[BugFix] Handle non-contiguous tensors properly when serializing (#16492)

Signed-off-by: Nick Hill <nhill@redhat.com>
2025-04-11 17:54:06 -07:00
parent 57504a4bcf
commit 41cc883c29
2 changed files with 30 additions and 11 deletions
--- a/vllm/v1/serial_utils.py
+++ b/vllm/v1/serial_utils.py
@@ -14,9 +14,10 @@ from msgspec import msgpack

 CUSTOM_TYPE_PICKLE = 1
 CUSTOM_TYPE_CLOUDPICKLE = 2
+CUSTOM_TYPE_RAW_VIEW = 3

 # TODO calibrate this size
-INLINE_BUF_SIZE_THRESHOLD = 256
+MIN_NOCOPY_BUF_SIZE = 512

 bytestr = Union[bytes, bytearray, memoryview, zmq.Frame]

@@ -76,14 +77,16 @@ class MsgpackEncoder:
        self, obj: np.ndarray
    ) -> tuple[str, tuple[int, ...], Union[int, memoryview]]:
        assert self.aux_buffers is not None
-        if not obj.shape or obj.nbytes < INLINE_BUF_SIZE_THRESHOLD:
-            # Encode small arrays and scalars inline.
-            data = obj.data
+        arr_data = obj.data if obj.data.c_contiguous else obj.tobytes()
+        if not obj.shape or obj.nbytes < MIN_NOCOPY_BUF_SIZE:
+            # Encode small arrays and scalars inline.
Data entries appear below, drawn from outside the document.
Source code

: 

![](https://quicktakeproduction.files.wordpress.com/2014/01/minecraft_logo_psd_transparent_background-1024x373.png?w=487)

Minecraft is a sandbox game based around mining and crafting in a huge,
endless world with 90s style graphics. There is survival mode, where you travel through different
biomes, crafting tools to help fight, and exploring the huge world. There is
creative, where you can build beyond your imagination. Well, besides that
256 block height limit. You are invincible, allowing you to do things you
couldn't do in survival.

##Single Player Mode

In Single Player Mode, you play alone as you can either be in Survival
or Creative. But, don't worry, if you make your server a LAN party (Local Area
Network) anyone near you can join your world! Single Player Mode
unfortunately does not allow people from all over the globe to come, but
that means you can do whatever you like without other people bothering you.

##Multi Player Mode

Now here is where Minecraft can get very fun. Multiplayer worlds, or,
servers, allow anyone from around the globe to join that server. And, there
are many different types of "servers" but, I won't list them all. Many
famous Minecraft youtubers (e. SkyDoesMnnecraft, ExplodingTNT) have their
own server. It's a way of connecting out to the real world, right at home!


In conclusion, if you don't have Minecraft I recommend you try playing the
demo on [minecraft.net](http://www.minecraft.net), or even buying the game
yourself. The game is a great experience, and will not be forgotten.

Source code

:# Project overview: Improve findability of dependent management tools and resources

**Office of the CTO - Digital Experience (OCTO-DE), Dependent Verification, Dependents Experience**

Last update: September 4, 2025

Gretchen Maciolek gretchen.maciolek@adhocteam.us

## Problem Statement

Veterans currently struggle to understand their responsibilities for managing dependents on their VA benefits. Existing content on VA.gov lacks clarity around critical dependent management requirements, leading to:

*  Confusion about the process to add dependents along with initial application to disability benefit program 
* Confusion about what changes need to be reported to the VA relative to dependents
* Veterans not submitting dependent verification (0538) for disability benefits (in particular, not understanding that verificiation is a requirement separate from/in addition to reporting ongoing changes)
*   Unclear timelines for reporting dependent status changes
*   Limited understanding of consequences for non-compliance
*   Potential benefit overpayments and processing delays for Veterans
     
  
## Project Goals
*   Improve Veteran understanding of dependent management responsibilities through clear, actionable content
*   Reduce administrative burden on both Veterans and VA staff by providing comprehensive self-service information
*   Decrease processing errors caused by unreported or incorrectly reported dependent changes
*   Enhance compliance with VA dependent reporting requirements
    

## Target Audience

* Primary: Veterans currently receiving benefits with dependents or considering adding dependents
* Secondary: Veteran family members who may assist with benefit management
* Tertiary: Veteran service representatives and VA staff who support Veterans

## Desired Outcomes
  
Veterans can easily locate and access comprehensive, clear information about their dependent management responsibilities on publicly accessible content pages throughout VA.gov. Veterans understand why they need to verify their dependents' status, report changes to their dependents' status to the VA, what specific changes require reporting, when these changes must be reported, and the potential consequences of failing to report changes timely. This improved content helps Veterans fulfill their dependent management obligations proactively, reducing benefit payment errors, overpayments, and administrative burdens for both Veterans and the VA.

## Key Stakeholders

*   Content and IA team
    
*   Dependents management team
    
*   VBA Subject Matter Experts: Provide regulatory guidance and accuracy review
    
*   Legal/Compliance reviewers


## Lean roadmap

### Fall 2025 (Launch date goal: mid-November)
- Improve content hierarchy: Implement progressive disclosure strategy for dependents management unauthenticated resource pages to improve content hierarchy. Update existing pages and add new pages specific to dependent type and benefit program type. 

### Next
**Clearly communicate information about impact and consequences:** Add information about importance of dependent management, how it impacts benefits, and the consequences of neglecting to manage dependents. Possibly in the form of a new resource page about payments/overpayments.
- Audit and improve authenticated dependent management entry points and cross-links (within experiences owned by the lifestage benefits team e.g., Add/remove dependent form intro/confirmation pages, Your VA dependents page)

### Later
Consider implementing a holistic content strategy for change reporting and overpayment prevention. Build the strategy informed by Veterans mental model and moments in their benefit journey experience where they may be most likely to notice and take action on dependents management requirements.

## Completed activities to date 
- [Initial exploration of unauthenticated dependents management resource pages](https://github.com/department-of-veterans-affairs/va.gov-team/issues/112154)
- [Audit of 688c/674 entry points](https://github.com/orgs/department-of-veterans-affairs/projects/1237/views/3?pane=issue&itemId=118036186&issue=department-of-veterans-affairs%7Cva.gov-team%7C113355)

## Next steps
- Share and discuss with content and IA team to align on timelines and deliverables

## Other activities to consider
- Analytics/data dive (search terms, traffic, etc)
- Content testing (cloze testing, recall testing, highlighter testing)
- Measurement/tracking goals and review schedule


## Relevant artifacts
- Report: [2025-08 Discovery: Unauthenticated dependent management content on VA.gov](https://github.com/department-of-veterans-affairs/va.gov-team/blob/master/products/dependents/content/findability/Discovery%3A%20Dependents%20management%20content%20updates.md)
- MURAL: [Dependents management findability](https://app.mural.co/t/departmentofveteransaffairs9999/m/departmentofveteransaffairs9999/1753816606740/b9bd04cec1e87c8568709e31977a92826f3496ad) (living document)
Using this extension type
+            # ensures we can avoid copying when decoding.
+            data = msgpack.Ext(CUSTOM_TYPE_RAW_VIEW, arr_data)
        else:
-            # Otherwise encode index of backing buffer.
-            obj = np.ascontiguousarray(obj)
+            # Otherwise encode index of backing buffer to avoid copy.
            data = len(self.aux_buffers)
-            self.aux_buffers.append(obj.data)
+            self.aux_buffers.append(arr_data)
+
        # We serialize the ndarray as a tuple of native types.
        # The data is either inlined if small, or an index into a list of
        # backing buffers that we've stashed in `aux_buffers`.
@@ -131,6 +134,8 @@ class MsgpackDecoder:
        return np.ndarray(buffer=buffer, dtype=np.dtype(dtype), shape=shape)

    def ext_hook(self, code: int, data: memoryview) -> Any:
+        if code == CUSTOM_TYPE_RAW_VIEW:
+            return data
        if code == CUSTOM_TYPE_PICKLE:
            return pickle.loads(data)
        if code == CUSTOM_TYPE_CLOUDPICKLE: